Mini Load Balancer (Go) System Design

Back to Portfolio

Distributed Systems & Cloud APIs

Regular ECS-hosted Go load balancer migrated off AWS App Runner to gain direct control over proxy behavior, service rollout, and networking diagnostics.

App Runner -> Regular ECS | Go pprof + Consul | Prometheus/Grafana

Why This Project Matters

Shows when a networking-heavy service outgrows App Runner and needs regular ECS service-level control for proxying, health management, and deployment behavior.

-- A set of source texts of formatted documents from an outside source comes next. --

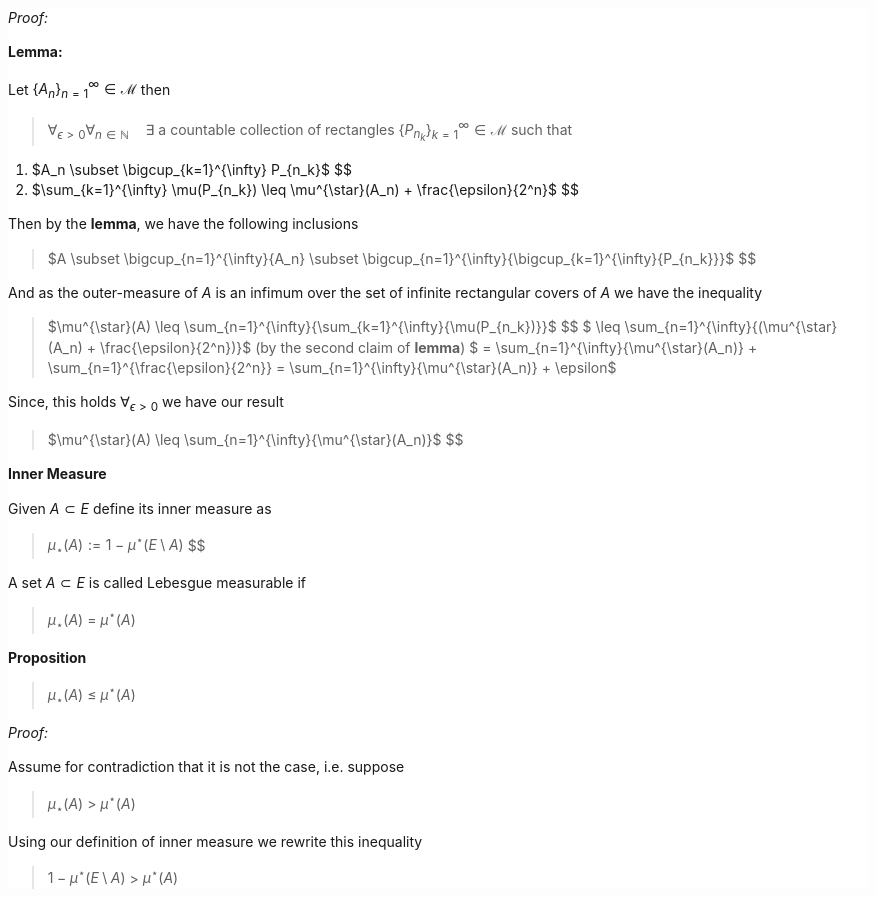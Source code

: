 </div>

<div class="proof" markdown="1">

*Proof:*

<div class="proposition" markdown="1">

**Lemma:**

Let $\lbrace A_n \rbrace_{n=1}^{\infty} \in \mathcal{M}$ then 
> $\forall_{\epsilon>0} \forall_{n \in \mathbb{N}} \quad \exists$ a countable collection of rectangles $\lbrace P_{n_k} \rbrace_{k=1}^{\infty} \in \mathcal{M}$ such that
1. $A_n \subset \bigcup_{k=1}^{\infty} P_{n_k}$ $$
2. $\sum_{k=1}^{\infty} \mu(P_{n_k}) \leq \mu^{\star}(A_n) + \frac{\epsilon}{2^n}$ $$
</div>

Then by the **lemma**, we have the following inclusions
> $A \subset \bigcup_{n=1}^{\infty}{A_n} \subset \bigcup_{n=1}^{\infty}{\bigcup_{k=1}^{\infty}{P_{n_k}}}$ $$

And as the outer-measure of $A$ is an infimum over the set of infinite rectangular covers of $A$ we have the inequality
> $\mu^{\star}(A) \leq \sum_{n=1}^{\infty}{\sum_{k=1}^{\infty}{\mu(P_{n_k})}}$ $$
> $ \leq \sum_{n=1}^{\infty}{(\mu^{\star}(A_n) + \frac{\epsilon}{2^n})}$ (by the second claim of **lemma**)
> $ = \sum_{n=1}^{\infty}{\mu^{\star}(A_n)} + \sum_{n=1}^{\frac{\epsilon}{2^n}} = \sum_{n=1}^{\infty}{\mu^{\star}(A_n)} + \epsilon$

Since, this holds $\forall_{\epsilon>0}$ we have our result
> $\mu^{\star}(A) \leq \sum_{n=1}^{\infty}{\mu^{\star}(A_n)}$ $$
</div>

<div class="definition" markdown="1">

**Inner Measure**

Given $A \subset E$ define its inner measure as
> $\mu_{\star}(A):= 1 - \mu^{\star}(E \setminus A)$ $$

A set $A \subset E$ is called Lebesgue measurable if
>  $\mu_{\star}(A)$ $=$  $\mu^{\star}(A)$ 
</div>

<div class="proposition" markdown="1">

**Proposition**
> $\mu_{\star}(A)$ $\leq$  $\mu^{\star}(A)$
</div>

<div class="proof" markdown="1">

*Proof:*

Assume for contradiction that it is not the case, i.e. suppose
> $\mu_{\star}(A)$ $>$  $\mu^{\star}(A)$

Using our definition of inner measure we rewrite this inequality
> $1 - \mu^{\star}(E \setminus A)$ $>$  $\mu^{\star}(A)$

Tech + Architecture Summary

  • Tech: AWS ECS, Go, Consul, Prometheus, Grafana, pprof
  • Architecture: miniloadbalancer.io -> ALB/TLS ingress -> regular ECS service running Go proxy + control plane -> Consul discovery -> backend pool -> Prometheus/Grafana telemetry.

Impact Metrics

  • Migrated the service from AWS App Runner to regular ECS so service rollout policy, health-probe cadence, task behavior, and ingress wiring could be controlled directly.
  • Conducted deep runtime profiling using Go pprof to identify and eliminate memory allocation bottlenecks, optimizing goroutine scheduling for high-throughput TCP proxying.
  • Integrated dynamic service discovery via Consul, enabling zero-downtime backend node registration, sub-second health-aware failover, and ECS-backed routing introspection.

Core Problem

Route traffic predictably under backend failure while minimizing flapping, maintaining idempotent retry behavior, and preserving operational insight.

High-Level Architecture

mermaid
graph LR
  Client[User Traffic]-->LB[Go Load Balancer]
  LB-->CP[Control Plane /admin/*]
  LB-->Proxy[Proxy Plane /proxy/*]
  Proxy-->B1[Backend A]
  Proxy-->B2[Backend B]
  Proxy-->B3[Backend C]
  LB-.Health Checks.->B1
  LB-.Health Checks.->B2
  LB-.Health Checks.->B3

Production-Grade Capabilities

  • Multiple runtime-selectable balancing strategies with control-plane visibility.
  • Health-aware failover with hysteresis and graceful draining for safer lifecycle transitions.
  • Regular ECS runtime with explicit service deployment policy, ingress control, and operator-visible telemetry endpoints.

Engineering Decisions

  • Consistent hashing improves stickiness and cache locality, but can create uneven load if key distribution is skewed.
  • Aggressive health probing catches failures quickly, but risks false flaps without hysteresis thresholds.
  • Retry with failover improves success rates, but must stay bounded to avoid amplifying tail latency.
  • Regular ECS restores deeper service and networking control, but adds task definitions, deployment orchestration, and load balancer/service wiring overhead.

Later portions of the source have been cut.